The size of the offer of the deal maker is an integer multiple of the beta of his deal size, where beta > 1, which means that the price chain must eventually terminate (shut down) as the size increases and the cost of the evil doer increases geometrically, thus countering the attack.

NEST value: mining fees and the use of oracle machines need to pay a certain ETH fee, unified to the dividend contract, distributed to all circulating NEST.

Such a NEST distributed price fact oracle machine solution is characterized by concrete results: its data has accuracy, sensitivity, resistance to attack, and the ability to directly verify the data, and the verifier can be any third party without threshold restrictions; in addition, the NEST oracle machine network system is highly distributed, and anyone can become an offer miner, participate in offer mining, and freely enter or exit.

Conclusion

Finally, we make a small summary of the current state and development trend of oracle machines.

  • The centralized oracle machine scheme inevitably has the risk of centralized system, and it is impossible to get rid of it.
  • The essence of price data on the chain is not to "upload" data information to the chain, but to form (generate) price facts on the chain; whether it is a centralized upload of price information or in a decentralized way, it means that the price facts under the chain are generated before the chain.
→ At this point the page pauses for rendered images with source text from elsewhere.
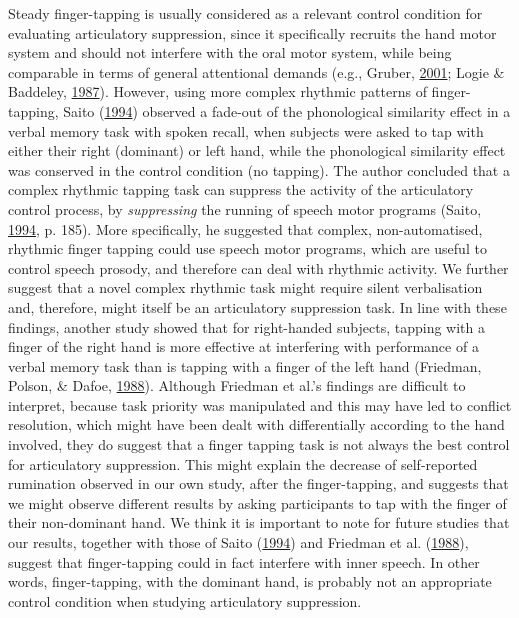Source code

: \documentclass[a4paper,12pt,twoside,openright,oldfontcommands]{memoir}
\begin{document}
Steady finger-tapping is usually considered as a relevant control condition for evaluating articulatory suppression, since it specifically recruits the hand motor system and should not interfere with the oral motor system, while being comparable in terms of general attentional demands (e.g., Gruber, \protect\hyperlink{ref-gruber_effects_2001}{2001}; Logie \& Baddeley, \protect\hyperlink{ref-logie_cognitive_1987}{1987}). However, using more complex rhythmic patterns of finger-tapping, Saito (\protect\hyperlink{ref-saito_what_1994}{1994}) observed a fade-out of the phonological similarity effect in a verbal memory task with spoken recall, when subjects were asked to tap with either their right (dominant) or left hand, while the phonological similarity effect was conserved in the control condition (no tapping). The author concluded that a complex rhythmic tapping task can suppress the activity of the articulatory control process, by \emph{suppressing} the running of speech motor programs (Saito, \protect\hyperlink{ref-saito_what_1994}{1994}, p. 185). More specifically, he suggested that complex, non-automatised, rhythmic finger tapping could use speech motor programs, which are useful to control speech prosody, and therefore can deal with rhythmic activity. We further suggest that a novel complex rhythmic task might require silent verbalisation and, therefore, might itself be an articulatory suppression task. In line with these findings, another study showed that for right-handed subjects, tapping with a finger of the right hand is more effective at interfering with performance of a verbal memory task than is tapping with a finger of the left hand (Friedman, Polson, \& Dafoe, \protect\hyperlink{ref-friedman_dividing_1988}{1988}). Although Friedman et al.'s findings are difficult to interpret, because task priority was manipulated and this may have led to conflict resolution, which might have been dealt with differentially according to the hand involved, they do suggest that a finger tapping task is not always the best control for articulatory suppression. This might explain the decrease of self-reported rumination observed in our own study, after the finger-tapping, and suggests that we might observe different results by asking participants to tap with the finger of their non-dominant hand. We think it is important to note for future studies that our results, together with those of Saito (\protect\hyperlink{ref-saito_what_1994}{1994}) and Friedman et al. (\protect\hyperlink{ref-friedman_dividing_1988}{1988}), suggest that finger-tapping could in fact interfere with inner speech. In other words, finger-tapping, with the dominant hand, is probably not an appropriate control condition when studying articulatory suppression.
\end{document}
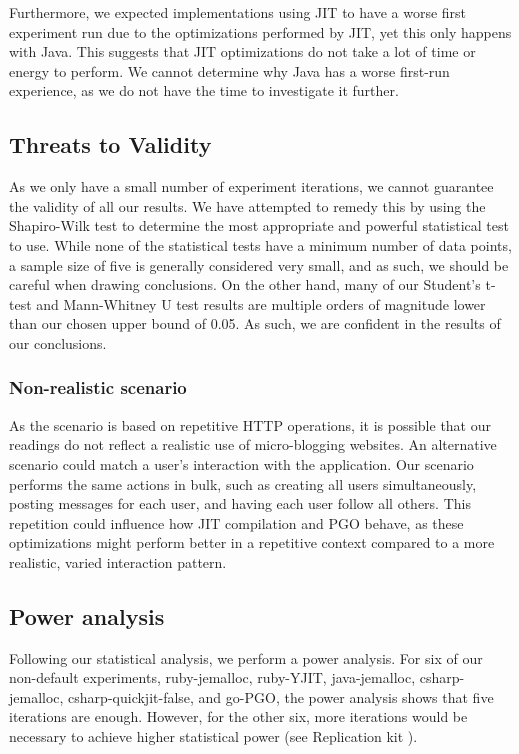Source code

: \documentclass[main.tex]{subfiles}
\begin{document}
Furthermore, we expected implementations using JIT to have a worse first experiment run due to the optimizations performed by JIT, yet this only happens with Java. This suggests that JIT optimizations do not take a lot of time or energy to perform. We cannot determine why Java has a worse first-run experience, as we do not have the time to investigate it further.

\subsection{Threats to Validity}
\label{section:threats-to-validity}

As we only have a small number of experiment iterations, we cannot guarantee the validity of all our results. We have attempted to remedy this by using the Shapiro-Wilk test to determine the most appropriate and powerful statistical test to use. While none of the statistical tests have a minimum number of data points, a sample size of five is generally considered very small, and as such, we should be careful when drawing conclusions. On the other hand, many of our Student's t-test and Mann-Whitney U test results are multiple orders of magnitude lower than our chosen upper bound of 0.05. As such, we are confident in the results of our conclusions.

\subsubsection{Non-realistic scenario}

As the scenario is based on repetitive HTTP operations, it is possible that our readings do not reflect a realistic use of micro-blogging websites. An alternative scenario could match a user's interaction with the application. Our scenario performs the same actions in bulk, such as creating all users simultaneously, posting messages for each user, and having each user follow all others. This repetition could influence how JIT compilation and PGO behave, as these optimizations might perform better in a repetitive context compared to a more realistic, varied interaction pattern.

\subsection{Power analysis}
Following our statistical analysis, we perform a power analysis. For six of our non-default experiments, ruby-jemalloc, ruby-YJIT, java-jemalloc, csharp-jemalloc, csharp-quickjit-false, and go-PGO, the power analysis shows that five iterations are enough. However, for the other six, more iterations would be necessary to achieve higher statistical power (see Replication kit \cite{replication-kit-Karlsen_Landsgaard_Offenberg_Pedersen_2025}).
\end{document}
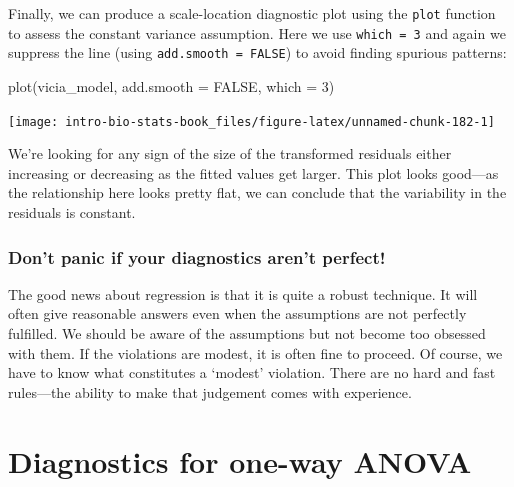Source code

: \documentclass[
]{book}
\newenvironment{Shaded}{\begin{snugshade}}{\end{snugshade}}
\newcommand{\AttributeTok}[1]{\textcolor[rgb]{0.77,0.63,0.00}{#1}}
\newcommand{\ConstantTok}[1]{\textcolor[rgb]{0.00,0.00,0.00}{#1}}
\newcommand{\DecValTok}[1]{\textcolor[rgb]{0.00,0.00,0.81}{#1}}
\newcommand{\FunctionTok}[1]{\textcolor[rgb]{0.00,0.00,0.00}{#1}}
\newcommand{\NormalTok}[1]{#1}
\newenvironment{greybox}{
  \definecolor{shadecolor}{rgb}{0.95,0.95,0.95}  %
  \color{black}
  \begin{shaded}}
 {\end{shaded}}
\newenvironment{infobox}[1]
  {
  \begin{itemize}
  \renewcommand{\labelitemi}{
    \raisebox{-.7\height}[0pt][0pt]{
      {\setkeys{Gin}{width=3em,keepaspectratio}
        \texttt{[image: images/\#1]}}
    }
  }
  \setlength{\fboxsep}{1em}
  \begin{greybox}
  \item
  }
  {
  \end{greybox}
  \end{itemize}
  }
\begin{document}
Finally, we can produce a scale-location diagnostic plot using the \texttt{plot} function to assess the constant variance assumption. Here we use \texttt{which\ =\ 3} and again we suppress the line (using \texttt{add.smooth\ =\ FALSE}) to avoid finding spurious patterns:

\begin{Shaded}
\begin{Highlighting}[]
\FunctionTok{plot}\NormalTok{(vicia\_model, }\AttributeTok{add.smooth =} \ConstantTok{FALSE}\NormalTok{, }\AttributeTok{which =} \DecValTok{3}\NormalTok{)}
\end{Highlighting}
\end{Shaded}

\begin{center}\texttt{[image: intro-bio-stats-book\_files/figure-latex/unnamed-chunk-182-1]} \end{center}

We're looking for any sign of the size of the transformed residuals either increasing or decreasing as the fitted values get larger. This plot looks good---as the relationship here looks pretty flat, we can conclude that the variability in the residuals is constant.

\begin{infobox}{warning}

\hypertarget{dont-panic-if-your-diagnostics-arent-perfect}{%
\subsubsection*{Don't panic if your diagnostics aren't perfect!}\label{dont-panic-if-your-diagnostics-arent-perfect}}

The good news about regression is that it is quite a robust technique. It will often give reasonable answers even when the assumptions are not perfectly fulfilled. We should be aware of the assumptions but not become too obsessed with them. If the violations are modest, it is often fine to proceed. Of course, we have to know what constitutes a `modest' violation. There are no hard and fast rules---the ability to make that judgement comes with experience.

\end{infobox}

\hypertarget{diagnostics-for-one-way-anova}{%
\section{Diagnostics for one-way ANOVA}\label{diagnostics-for-one-way-anova}}
\end{document}
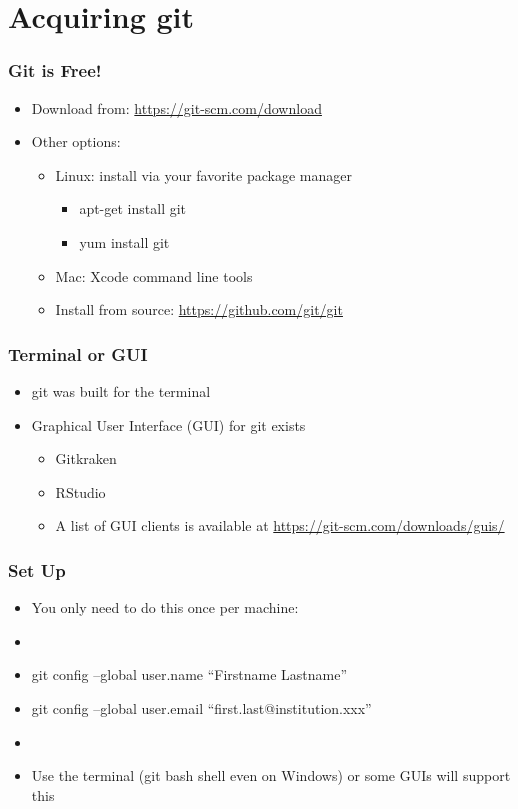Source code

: \section{Acquiring git}
\begin{frame}
  \frametitle{Git is Free!}

  \begin{itemize}
    \item Download from: \url{https://git-scm.com/download}

    \item Other options:

    \begin{itemize}
      \item Linux: install via your favorite package manager
        \begin{itemize}
          \item apt-get install git
          \item yum install git
        \end{itemize}
      \item Mac: Xcode command line tools
      \item Install from source: \url{https://github.com/git/git}
    \end{itemize}
  \end{itemize}
\end{frame}

\begin{frame}
  \frametitle{Terminal or GUI}
  \begin{itemize}
    \item git was built for the terminal
    \item Graphical User Interface (GUI) for git exists
      \begin{itemize}
        \item Gitkraken
        \item RStudio
        \item A list of GUI clients is available at \url{https://git-scm.com/downloads/guis/}
      \end{itemize}
  \end{itemize}
\end{frame}

\begin{frame}
  \frametitle{Set Up}

  \begin{itemize}
    \item You only need to do this once per machine:
    \item[]
    \item[] git config --global user.name ``Firstname Lastname''
    \item[] git config --global user.email ``first.last@institution.xxx''
    \item[]
    \item Use the terminal (git bash shell even on Windows) or some GUIs will
      support this
  \end{itemize}

\end{frame}
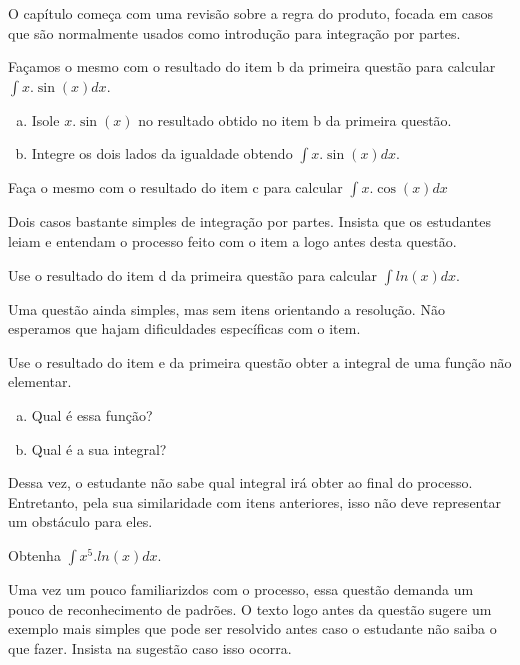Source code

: \documentclass[main_estudante.tex]{subfiles}
\begin{document}
O capítulo começa com uma revisão sobre a regra do produto, focada em casos que são normalmente usados como introdução para integração por partes.

\begin{questao}
Façamos o mesmo com o resultado do item b da primeira questão para calcular $\int x . \sin(x) dx$.
\begin{enumerate}[a)]
\item Isole $x . \sin(x)$ no resultado obtido no item b da primeira questão.
\item Integre os dois lados da igualdade obtendo $\int x . \sin(x) dx$.
\end{enumerate}
\end{questao}

\begin{questao}
Faça o mesmo com o resultado do item c para calcular $\int x . \cos(x) dx$
\end{questao}

Dois casos bastante simples de integração por partes. Insista que os estudantes leiam e entendam o processo feito com o item a logo antes desta questão.

\begin{questao}
Use o resultado do item d da primeira questão para calcular $\int ln(x) dx$.
\end{questao}

Uma questão ainda simples, mas sem itens orientando a resolução. Não esperamos que hajam dificuldades específicas com o item.

\begin{questao}
Use o resultado do item e da primeira questão obter a integral de uma função não elementar.
\begin{enumerate}[a)]
\item Qual é essa função?
\item Qual é a sua integral?
\end{enumerate}
\end{questao}

Dessa vez, o estudante não sabe qual integral irá obter ao final do processo. Entretanto, pela sua similaridade com itens anteriores, isso não deve representar um obstáculo para eles.

\begin{questao}
Obtenha $\int x^5 . ln(x) dx$.
\end{questao}

Uma vez um pouco familiarizdos com o processo, essa questão demanda um pouco de reconhecimento de padrões. O texto logo antes da questão sugere um exemplo mais simples que pode ser resolvido antes caso o estudante não saiba o que fazer. Insista na sugestão caso isso ocorra.
\end{document}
A real oracle machine system, on the other hand, should have to achieve simultaneous generation of off-chain price facts on the chain.
  • NEST distributed price fact oracle machine gives a groundbreaking oracle machine solution, which is unique in that it forms a price fact directly on the chain, while other indirect oracle machine systems just upload a price fact to the chain, which is the essential difference!
  • In addition, the cost and credit scale of the oracle machine price formation, to be able to support far more than that scale of DeFi, is the right oracle machine; NEST distributed price fact oracle machine generated by each piece of data is verified by miners with real money, and its chain structure has high resistance to attack.

Regarding the overall oracle machine market development trend, as Vitalik emphasized in his article "Reviewing the Progress of Blockchain Economics in the Last 5 Years, and the Emerging Issues", the focus of the oracle machine problem should be on the element of "getting real data", and the NEST distributed price fact oracle machine solution has indeed done this, which represents a new trend in the development of the oracle machine industry. We hope that oracle fans will pay more attention to the NEST oracle machine solution and its development.